SGU Stargate Universe: Air (Part 3)   Rewatch 
April 21, 2016 10:27 PM - Season 1, Episode 3 - Subscribe

With the air supply failing on Destiny, a team disembarks to a desert-like planet in search of lime or a similar mineral to scrub the ship’s air of carbon dioxide. Meanwhile, with life on the ship looking bleak, Colonel Young reports in to General O’Neill and Chloe has one last chance to see her mother, courtesy of the communication stones.

--
♫ Keep your head above water,
but don't forget to breathe. ♫

--

The Episode
* Transcript
* Watch on Hulu. Also on YouTube (video's volume is low but watchable)
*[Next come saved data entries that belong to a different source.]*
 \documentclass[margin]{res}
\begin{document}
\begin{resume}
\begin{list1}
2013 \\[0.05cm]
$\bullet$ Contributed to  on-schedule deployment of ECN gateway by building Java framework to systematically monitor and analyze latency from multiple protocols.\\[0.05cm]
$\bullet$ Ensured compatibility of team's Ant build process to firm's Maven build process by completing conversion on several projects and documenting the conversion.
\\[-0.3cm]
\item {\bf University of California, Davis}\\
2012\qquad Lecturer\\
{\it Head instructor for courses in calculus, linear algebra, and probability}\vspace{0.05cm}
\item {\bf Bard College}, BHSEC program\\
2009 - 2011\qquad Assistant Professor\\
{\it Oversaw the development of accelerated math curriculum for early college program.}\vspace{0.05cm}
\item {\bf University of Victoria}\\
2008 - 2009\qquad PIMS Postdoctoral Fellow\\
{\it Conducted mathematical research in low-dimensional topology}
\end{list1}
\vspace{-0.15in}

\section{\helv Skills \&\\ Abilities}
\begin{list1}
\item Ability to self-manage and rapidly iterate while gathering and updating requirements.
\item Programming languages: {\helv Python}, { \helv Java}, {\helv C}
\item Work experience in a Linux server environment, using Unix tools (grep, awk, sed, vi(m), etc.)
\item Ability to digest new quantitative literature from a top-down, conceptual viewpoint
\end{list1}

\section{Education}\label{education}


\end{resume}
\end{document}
Trivia and Miscellany (from here and here)
* Air, Parts 1 and 2 aired on October 2nd, 2009. This third and final part of the season premiere aired one week later on October 9th.

* Interview with SGU co-creator Robert C. Cooper on Den of Geek, published the day this episode originally aired.

* The concluding music in this episode is "Breathe" by Alexi Murdoch. The scene (contains episode spoilers) is on YouTube. A bonus: here's Murdoch performing it live. Another song by Murdoch, "All of My Days" will be used in a later episode.

* Brad Wright: "We desperately did not want to have our characters running through trees. In every other Stargate series we've been surrounded by the forests of Vancouver, and this time Charlie Cohen at MGM said, 'Well, let's go somewhere new, then!' We told him that it would be expensive, and Charlie said, 'This is a big, important new show for us, so let's make it work.' So we shot in the White Sands Desert of New Mexico and it looks like a feature film. Robert Carlyle actually got T-shirts for everyone and went down there with '117' printed on the front because that's how hot it was!"

* Brad Wright: What was that little ship that left the Destiny at the end of the episode? It wasn't one of the ship's own shuttles. "I will say this: It's clearly not part of the Destiny. It's visually a very different kind of ship. What we are indicating is that there are aliens out there who have been watching the Destiny. And I dare say that we are going to run into them."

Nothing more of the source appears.